高分辨电子显微学方法及其在半导体材料研究中的应用

发布时间：2018-01-16 13:02

本文关键词：高分辨电子显微学方法及其在半导体材料研究中的应用　出处：《中国科学院大学(中国科学院物理研究所)》2017年博士论文　论文类型：学位论文

【摘要】：高分辨电子显微学作为从原子尺度评价材料内部结构的最有力的实验手段之一,被广泛应用于各种材料的研究。但是,由于透射电镜成像系统的像差和样品厚度等的影响,高分辨像未必能反映正确的晶体结构信息。为此往往需对高分辨像做细致的像衬分析或使用图像处理方法等来提升图像的分辨率以确定晶体结构。随着球差校正器的出现及广泛使用,电镜分辨率提升至0.1 nm甚至更高,多数情况下可分辨所有原子;并且球差系数的可调节性也为研究人员提供了更多的实验手段。然而,已有的像衬理论已难以对球差校正高分辨像作出很好的解释,因此有必要对球差校正像的像衬理论及相应的图像处理方法进行研究。本论文研究内容可分为两部分:一部分介绍了高分辨电子显微学及像解卷处理方法在Ga N薄膜缺陷结构测定中的应用;另一部分介绍了对球差校正高分辨像中非线性信息的研究工作。具体内容包括:1.由200 kV普通电镜拍摄的分辨率仅为约0.2 nm的高分辨像出发,在原子尺度上测定了Ga N薄膜中多种缺陷的核心结构。
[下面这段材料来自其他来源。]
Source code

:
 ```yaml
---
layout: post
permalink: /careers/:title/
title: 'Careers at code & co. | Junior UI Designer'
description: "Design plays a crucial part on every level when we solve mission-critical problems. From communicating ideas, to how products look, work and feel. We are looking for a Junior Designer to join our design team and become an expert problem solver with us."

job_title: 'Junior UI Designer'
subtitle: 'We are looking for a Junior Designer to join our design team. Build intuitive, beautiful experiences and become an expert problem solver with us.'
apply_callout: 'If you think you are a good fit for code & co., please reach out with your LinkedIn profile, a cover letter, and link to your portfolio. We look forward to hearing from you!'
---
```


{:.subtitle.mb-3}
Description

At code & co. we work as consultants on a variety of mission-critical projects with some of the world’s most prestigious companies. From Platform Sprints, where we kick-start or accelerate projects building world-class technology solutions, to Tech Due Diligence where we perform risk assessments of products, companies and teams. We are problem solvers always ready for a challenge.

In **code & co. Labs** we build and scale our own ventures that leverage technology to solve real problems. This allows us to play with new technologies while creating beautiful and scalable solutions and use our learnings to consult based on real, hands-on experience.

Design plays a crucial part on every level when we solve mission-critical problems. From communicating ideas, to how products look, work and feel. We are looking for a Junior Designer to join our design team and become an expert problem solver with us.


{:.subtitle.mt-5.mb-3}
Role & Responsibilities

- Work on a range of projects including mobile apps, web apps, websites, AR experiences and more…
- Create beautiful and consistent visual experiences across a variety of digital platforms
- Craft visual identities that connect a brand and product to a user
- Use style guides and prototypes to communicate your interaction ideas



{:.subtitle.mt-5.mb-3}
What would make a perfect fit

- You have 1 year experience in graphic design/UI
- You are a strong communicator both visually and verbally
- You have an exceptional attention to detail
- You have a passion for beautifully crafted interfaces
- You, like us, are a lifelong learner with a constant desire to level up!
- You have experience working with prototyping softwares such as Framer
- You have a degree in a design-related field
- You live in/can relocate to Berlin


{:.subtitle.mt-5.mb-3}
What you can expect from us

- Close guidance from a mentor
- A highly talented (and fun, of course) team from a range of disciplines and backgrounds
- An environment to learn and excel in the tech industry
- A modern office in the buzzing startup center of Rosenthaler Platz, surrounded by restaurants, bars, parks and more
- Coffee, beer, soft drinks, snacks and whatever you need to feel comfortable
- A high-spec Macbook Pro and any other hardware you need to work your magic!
首先,利用解卷处理将原本不直接反映待测晶体结构的实验像转变为结构像,或称解卷像,在此过程中使用了衍射振幅校正技术,以减弱动力学效应对像衬的影响,提高解卷像的质量;在解卷像上,间距仅为0.113 nm的Ga-N原子柱不能彼此完全分开,但仍可利用像衬分析技术分辨出这两类原子;之后由解卷像推导出多种缺陷的原子组态,包括层错、不全位错、60°全位错和60°分解位错等,确定了缺陷核心的类型、极性和形成机制等;其中多种位错核心的原子组态为首次由实验像获得。2.结合透射交叉系数(TCC)理论和赝弱相位物体近似(PWPOA)理论对衍射图(即高分辨像强度的傅里叶变换)中包含的非线性信息进行了研究。利用PWPOA理论获得出射波函数的表达式后,结合TCC理论得到了衍射图中线性信息I_1(?)和非线性信息I_2(?)的解析表达式,对其强度和相位与样品厚度和成像条件的关系进行了分析;由于I_1(?)和I_2(?)分别为C_s和Δ1f_(eff)的奇函数和偶函数,据此提出了一种分离球差校正像中线性和非线性信息的方法;并研究了非线性信息对球差校正高分辨像的衍射图及解卷处理产生的影响。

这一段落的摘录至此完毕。